▶ **Task directions**
When a line of the entries contains the word "master", report that line.

[Saved data entries]
Segment Open
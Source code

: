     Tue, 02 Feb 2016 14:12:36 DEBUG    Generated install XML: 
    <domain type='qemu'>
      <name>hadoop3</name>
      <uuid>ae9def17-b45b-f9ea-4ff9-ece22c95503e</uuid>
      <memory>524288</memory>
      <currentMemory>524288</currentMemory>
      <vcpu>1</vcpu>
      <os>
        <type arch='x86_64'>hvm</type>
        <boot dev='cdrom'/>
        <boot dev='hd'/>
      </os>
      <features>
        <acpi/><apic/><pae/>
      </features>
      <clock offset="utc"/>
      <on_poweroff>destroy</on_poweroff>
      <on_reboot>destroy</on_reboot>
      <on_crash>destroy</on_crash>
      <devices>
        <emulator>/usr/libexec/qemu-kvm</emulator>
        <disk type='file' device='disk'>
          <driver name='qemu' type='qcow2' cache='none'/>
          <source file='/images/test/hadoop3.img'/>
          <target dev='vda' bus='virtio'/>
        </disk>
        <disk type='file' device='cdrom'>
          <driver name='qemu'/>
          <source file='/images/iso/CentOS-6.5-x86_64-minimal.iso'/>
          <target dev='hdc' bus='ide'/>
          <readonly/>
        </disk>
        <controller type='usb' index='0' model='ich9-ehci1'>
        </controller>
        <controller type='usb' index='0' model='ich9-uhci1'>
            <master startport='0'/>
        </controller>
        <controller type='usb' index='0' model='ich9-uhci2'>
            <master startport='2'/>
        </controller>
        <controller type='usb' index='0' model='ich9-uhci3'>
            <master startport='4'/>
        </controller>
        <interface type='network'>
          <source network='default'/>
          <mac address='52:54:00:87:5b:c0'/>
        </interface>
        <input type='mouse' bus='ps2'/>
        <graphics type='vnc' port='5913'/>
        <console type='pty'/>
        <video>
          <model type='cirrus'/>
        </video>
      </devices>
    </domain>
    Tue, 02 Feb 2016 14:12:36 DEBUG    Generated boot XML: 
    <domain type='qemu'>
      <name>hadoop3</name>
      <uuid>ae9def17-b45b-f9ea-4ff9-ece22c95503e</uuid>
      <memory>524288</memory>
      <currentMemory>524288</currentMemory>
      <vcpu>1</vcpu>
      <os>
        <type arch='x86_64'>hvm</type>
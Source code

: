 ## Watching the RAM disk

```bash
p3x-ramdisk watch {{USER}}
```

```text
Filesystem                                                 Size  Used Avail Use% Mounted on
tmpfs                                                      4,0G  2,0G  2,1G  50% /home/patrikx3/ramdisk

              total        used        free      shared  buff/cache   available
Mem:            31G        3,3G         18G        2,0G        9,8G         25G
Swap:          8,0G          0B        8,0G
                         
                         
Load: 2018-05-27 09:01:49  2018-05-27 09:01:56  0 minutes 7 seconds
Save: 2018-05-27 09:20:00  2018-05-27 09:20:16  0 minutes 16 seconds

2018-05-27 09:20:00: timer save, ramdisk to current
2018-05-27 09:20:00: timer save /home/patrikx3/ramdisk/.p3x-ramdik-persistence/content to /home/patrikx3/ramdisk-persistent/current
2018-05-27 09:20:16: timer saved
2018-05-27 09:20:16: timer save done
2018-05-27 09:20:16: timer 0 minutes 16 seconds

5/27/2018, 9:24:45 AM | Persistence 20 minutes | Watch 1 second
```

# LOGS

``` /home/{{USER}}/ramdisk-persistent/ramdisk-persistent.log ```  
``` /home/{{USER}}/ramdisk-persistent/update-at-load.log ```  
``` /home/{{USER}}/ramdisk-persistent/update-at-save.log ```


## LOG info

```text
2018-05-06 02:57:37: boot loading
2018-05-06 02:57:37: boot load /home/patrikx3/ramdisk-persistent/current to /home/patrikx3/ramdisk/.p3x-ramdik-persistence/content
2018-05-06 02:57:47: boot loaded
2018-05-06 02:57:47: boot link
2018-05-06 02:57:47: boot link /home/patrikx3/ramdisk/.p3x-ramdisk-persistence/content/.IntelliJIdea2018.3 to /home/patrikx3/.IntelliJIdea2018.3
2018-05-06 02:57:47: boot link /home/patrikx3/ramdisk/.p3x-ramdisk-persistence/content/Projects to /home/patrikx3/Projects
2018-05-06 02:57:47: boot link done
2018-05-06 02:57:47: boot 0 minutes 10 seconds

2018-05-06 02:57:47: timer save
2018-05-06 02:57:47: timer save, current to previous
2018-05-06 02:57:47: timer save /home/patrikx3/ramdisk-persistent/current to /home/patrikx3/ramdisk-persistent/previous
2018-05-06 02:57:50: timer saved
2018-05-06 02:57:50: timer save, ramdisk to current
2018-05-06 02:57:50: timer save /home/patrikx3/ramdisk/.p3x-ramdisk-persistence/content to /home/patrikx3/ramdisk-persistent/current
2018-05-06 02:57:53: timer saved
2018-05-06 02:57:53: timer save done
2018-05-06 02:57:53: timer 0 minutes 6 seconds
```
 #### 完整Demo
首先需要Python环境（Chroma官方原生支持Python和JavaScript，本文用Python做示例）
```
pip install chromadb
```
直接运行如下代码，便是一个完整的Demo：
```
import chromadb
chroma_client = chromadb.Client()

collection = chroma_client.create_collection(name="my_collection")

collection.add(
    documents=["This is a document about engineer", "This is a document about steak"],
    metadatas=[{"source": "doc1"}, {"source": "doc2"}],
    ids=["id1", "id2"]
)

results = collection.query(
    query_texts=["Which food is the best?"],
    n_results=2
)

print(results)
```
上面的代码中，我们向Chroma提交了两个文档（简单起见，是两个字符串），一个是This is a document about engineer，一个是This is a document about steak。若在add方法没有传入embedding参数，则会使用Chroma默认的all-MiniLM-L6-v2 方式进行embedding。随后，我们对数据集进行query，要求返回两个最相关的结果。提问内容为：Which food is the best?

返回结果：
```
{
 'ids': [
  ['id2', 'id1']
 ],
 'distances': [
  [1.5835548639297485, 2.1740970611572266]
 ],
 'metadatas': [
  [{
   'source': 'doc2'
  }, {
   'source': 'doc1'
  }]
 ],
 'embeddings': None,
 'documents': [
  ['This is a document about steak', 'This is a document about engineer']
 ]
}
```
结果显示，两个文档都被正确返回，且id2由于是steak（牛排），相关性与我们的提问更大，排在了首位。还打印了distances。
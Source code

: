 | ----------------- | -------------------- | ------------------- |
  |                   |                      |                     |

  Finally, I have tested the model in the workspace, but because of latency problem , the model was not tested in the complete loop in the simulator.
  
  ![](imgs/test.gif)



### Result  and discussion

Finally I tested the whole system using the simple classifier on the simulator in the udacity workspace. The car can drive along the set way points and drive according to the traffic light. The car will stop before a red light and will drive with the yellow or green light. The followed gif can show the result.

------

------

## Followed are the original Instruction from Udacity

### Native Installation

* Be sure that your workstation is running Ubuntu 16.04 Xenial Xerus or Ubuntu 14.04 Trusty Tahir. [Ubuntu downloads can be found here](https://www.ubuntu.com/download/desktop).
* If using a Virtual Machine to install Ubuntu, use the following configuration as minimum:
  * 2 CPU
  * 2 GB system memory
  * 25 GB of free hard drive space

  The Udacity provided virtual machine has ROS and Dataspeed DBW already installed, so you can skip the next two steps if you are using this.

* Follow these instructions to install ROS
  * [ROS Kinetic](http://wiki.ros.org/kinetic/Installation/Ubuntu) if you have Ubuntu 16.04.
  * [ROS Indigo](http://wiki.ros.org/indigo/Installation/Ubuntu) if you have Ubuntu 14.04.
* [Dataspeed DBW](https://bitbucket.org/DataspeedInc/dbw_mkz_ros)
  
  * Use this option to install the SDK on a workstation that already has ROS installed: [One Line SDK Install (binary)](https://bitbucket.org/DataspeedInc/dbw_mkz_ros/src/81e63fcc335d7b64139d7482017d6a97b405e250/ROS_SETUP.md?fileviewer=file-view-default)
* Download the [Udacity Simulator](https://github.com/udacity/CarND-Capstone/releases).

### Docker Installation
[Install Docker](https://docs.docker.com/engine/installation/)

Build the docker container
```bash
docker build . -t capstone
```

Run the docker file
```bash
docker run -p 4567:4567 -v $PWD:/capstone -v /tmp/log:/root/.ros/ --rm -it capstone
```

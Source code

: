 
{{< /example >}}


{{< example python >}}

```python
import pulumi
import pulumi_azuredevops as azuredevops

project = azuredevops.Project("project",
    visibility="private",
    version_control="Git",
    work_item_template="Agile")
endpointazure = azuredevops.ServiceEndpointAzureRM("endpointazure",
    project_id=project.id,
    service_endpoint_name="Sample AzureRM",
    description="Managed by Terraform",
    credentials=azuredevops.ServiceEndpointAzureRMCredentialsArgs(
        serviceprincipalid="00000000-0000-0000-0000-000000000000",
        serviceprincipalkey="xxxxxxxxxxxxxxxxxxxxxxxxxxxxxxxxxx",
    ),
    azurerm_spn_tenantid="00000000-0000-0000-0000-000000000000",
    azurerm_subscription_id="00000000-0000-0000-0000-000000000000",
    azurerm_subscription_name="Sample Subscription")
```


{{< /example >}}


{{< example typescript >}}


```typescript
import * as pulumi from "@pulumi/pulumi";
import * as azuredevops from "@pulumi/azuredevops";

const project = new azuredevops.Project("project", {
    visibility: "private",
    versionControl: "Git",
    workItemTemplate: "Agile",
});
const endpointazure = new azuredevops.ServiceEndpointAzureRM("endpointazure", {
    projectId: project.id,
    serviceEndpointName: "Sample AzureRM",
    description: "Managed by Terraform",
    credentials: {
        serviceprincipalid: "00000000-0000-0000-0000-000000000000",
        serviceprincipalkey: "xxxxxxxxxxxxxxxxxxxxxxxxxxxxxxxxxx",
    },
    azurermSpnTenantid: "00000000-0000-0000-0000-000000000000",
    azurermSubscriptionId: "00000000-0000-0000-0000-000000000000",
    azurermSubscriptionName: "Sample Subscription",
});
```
Segment Closed
▶ **Exercise output**
            <master startport='0'/>
            <master startport='2'/>
            <master startport='4'/>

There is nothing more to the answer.